Linda thought of all the gifts he’d given her in their three-year relationship. Most of them were just like this radio-clock etc – a calico bubu that was twice her size and the colours ran; a peculiar pot (just for cooking rice); some handcrafted footwear that cut while she tried them on; a flimsy, collapsible wardrobe (her bedrooms already had inbuilt wardrobes); all manner of electronics of dubious quality ….

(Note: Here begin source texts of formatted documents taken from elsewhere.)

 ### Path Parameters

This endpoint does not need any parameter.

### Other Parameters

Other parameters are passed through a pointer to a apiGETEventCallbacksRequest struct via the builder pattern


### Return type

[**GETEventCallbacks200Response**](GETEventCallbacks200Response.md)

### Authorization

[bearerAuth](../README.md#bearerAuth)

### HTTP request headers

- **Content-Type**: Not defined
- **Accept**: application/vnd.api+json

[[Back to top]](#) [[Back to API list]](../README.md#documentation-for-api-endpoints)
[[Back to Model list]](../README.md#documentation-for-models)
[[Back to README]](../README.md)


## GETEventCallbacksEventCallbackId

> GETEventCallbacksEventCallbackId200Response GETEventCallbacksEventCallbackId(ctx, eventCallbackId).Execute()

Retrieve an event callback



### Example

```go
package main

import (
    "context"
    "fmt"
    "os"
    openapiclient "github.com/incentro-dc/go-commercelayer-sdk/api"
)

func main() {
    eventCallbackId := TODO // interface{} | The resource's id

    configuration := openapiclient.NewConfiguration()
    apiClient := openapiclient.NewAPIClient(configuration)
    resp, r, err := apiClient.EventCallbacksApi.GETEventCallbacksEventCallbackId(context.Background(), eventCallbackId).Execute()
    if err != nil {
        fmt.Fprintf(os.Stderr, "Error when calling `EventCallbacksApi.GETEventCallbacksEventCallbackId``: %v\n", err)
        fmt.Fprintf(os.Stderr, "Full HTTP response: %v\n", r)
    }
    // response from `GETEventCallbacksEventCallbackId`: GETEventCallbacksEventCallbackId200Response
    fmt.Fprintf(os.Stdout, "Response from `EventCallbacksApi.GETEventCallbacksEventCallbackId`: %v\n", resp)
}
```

“Think, Dom, how many of the gifts you’ve given me have been useful? You just see something that looks pretty and you buy it without considering its functionality or durability. And I can bet you pay a bundle for all that stuff.”
“You are unbelievable! Why can’t you be grateful that you have a fiancé who thinks of you when he sees a nice thing and buys it for you?”
“I would be if you used your money wisely and bought meaningful things with it. Why can’t you be like Peter Obi? With all the money you’ve spent buying me nonsense, I could have bought an okada to bring in extra money.”
Dominic was shocked. “My mum warned me about girls like you. It’s always about the money with you.”
“And my dad warned me about guys like you. You don’t know the value of money. Peter Obi ….”
Dominic lost his patience and interrupted her. “Okay, I can see that I am not good enough for you. Go and marry Peter Obi if he will have you.”
“I never said I want to marry Peter Obi, but if you’re going to be so petty because I complained of your wastefulness, I’m better off without you!”
Dominic was already marching towards the door. Linda went into her bedroom and lifted a huge carton where she had been throwing his unusable and unserviceable gifts. She came back and added the radio-clock-whatnot to the pile and carried it outside her apartment. Her plan was to put it on the bonnet of Dominic’s car but he was already driving away.
“Mtcheew!” she hissed as she carried the carton back inside.
Ⓒ Edith Ugochi Ohaja
I love happy endings but unfortunately, this story veered in the other direction. But I am optimistic that with a little help, these lovebirds can get back together. So kindly advise them, if you may.